05 – Prometeu recebe um castigo terrível por ter se rebelado contra Zeus em favor dos humanos.
a)   O que pretendia Prometeu ao roubar o fogo?
Prometeu pretendia das aos humanos um presente que, tratado com cuidado, poderia mudar a vida de toda a humanidade, livrando-a da escuridão e da ignorância.

b)   Na sua opinião, a rebeldia de Prometeu valeu a pena, apesar do castigo sofrido?
Resposta pessoal do aluno.

c)   Zeus não se vinga dos mortais, pois prefere que eles “se destruam com suas próprias mãos e suas próprias descobertas”. O que provavelmente Zeus quis dizer com essa frase?
Ele quis dizer que os seres humanos, em nome de crenças, de ideologias, de desejo de poder, lutarão uns contra os outros, e suas invenções e descobertas os levarão não só ao progresso, mas também à destruição.

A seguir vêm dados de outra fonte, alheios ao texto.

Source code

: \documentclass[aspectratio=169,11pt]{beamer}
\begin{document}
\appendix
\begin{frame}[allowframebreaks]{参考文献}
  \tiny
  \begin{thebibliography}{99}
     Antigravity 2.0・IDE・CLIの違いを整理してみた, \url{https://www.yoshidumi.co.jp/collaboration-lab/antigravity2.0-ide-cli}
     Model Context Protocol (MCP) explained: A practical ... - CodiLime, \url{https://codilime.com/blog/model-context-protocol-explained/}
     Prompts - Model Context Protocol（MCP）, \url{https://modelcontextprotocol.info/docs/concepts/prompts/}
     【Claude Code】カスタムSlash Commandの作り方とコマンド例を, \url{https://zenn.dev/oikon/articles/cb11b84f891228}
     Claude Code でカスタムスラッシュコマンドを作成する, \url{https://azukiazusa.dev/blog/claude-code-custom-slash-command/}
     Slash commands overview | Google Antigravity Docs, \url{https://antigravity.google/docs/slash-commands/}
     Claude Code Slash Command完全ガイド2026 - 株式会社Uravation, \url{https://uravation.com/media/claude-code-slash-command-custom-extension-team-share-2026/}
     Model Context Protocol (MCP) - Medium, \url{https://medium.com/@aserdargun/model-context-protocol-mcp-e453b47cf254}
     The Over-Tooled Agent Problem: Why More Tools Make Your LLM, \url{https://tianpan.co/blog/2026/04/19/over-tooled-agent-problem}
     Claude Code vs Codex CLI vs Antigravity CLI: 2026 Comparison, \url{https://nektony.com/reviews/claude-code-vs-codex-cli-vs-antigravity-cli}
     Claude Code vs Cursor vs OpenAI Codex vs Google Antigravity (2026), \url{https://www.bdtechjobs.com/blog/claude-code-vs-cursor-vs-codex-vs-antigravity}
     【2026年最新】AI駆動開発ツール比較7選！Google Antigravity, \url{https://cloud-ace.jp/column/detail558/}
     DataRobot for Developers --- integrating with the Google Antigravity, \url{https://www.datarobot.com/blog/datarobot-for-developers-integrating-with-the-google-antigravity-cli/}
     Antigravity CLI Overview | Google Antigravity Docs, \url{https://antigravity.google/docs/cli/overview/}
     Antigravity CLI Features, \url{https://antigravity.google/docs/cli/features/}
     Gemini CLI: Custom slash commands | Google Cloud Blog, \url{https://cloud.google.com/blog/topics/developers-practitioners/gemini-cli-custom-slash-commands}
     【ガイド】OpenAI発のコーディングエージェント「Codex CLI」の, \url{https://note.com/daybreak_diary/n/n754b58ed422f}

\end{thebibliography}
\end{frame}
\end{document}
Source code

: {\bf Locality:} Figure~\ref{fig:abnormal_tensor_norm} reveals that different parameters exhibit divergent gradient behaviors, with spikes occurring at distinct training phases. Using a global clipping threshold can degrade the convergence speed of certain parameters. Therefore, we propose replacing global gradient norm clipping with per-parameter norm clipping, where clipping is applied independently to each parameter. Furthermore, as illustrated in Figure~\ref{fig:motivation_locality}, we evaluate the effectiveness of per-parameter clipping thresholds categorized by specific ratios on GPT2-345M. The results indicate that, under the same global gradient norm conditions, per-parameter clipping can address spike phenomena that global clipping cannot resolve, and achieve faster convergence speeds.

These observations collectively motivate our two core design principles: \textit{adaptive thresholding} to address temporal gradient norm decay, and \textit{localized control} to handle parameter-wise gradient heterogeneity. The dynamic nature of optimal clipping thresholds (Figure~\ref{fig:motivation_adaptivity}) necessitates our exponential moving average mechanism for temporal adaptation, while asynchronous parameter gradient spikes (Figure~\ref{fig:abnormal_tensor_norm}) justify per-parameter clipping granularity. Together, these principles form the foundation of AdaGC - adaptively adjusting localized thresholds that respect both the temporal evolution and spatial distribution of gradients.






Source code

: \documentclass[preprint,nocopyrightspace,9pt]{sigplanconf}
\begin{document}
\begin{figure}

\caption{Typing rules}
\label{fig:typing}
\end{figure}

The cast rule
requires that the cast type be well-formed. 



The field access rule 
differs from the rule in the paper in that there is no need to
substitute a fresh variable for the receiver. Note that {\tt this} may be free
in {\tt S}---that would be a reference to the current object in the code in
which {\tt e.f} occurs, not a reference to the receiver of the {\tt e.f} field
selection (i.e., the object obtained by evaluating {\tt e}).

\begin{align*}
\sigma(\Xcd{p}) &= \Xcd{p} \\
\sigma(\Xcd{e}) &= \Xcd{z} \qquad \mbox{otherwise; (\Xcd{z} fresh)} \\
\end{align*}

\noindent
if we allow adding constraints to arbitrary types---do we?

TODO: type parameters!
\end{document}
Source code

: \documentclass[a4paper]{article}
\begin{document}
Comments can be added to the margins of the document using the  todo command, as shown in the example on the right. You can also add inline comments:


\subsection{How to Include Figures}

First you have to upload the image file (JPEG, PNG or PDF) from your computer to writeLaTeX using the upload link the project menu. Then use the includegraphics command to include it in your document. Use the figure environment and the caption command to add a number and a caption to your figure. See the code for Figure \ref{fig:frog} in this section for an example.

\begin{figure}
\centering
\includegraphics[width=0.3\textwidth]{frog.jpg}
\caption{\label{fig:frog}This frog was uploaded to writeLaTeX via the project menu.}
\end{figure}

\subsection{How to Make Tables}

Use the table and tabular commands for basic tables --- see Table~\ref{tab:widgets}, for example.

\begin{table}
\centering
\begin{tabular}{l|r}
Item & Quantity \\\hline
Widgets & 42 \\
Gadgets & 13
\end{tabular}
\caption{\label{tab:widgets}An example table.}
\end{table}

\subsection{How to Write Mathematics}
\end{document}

06 – Releia: “Algum tempo depois, Zeus olhou do alto do Olimpo e ficou perplexo”.
a)   Se Zeus “Olhou do alto do Olimpo”, onde estão as pessoas para quem ele olha?
Em algum lugar abaixo do Olimpo. Na Terra, de acordo com o texto.

b)   O Olimpo era a morada dos deuses gregos e ficava no alto. Considerando sua função e sua posição, o que o Olimpo podia significar para os seres humanos.
Provavelmente, o Olimpo era considerado um lugar sagrado e digno de reverência. Devia ser um lugar inatingível para os humanos.

07 – O mito que Prometeu nos conta sobre a origem do fogo. É possível determinar em que tempo acontece a história? Explique.
      Não. Sabemos que os fatos narrados se ligam aos primórdios da humanidade, mas não é possível determinar o ano, o século ou o milênio em que ocorreram.

08 – Quais expressões de tempo marcam a narrativa lida?
      As marcas de tempo são imprecisas: “Certa manhã, dirigiu-se a Zeus [...]”; “Algum tempo depois, Zeus olhou do alto do Olimpo [...]”; “Prometeu permaneceu ali durante muitos séculos [...]”.

09 – Quanto tempo dura a história narrada nesse mito?
      Não há um tempo determinado. A história tem início em um tempo relacionado à época da origem da humanidade, quando os seres humanos não haviam começado a usar o fogo. Estende-se por tempo suficiente para que eles abandonem as cavernas, passem a habitar vilas, comecem a produzir artefatos complexos e a guerrear munidos de espadas e capacetes. Faz referência aos séculos posteriores em que Prometeu permanece acorrentado.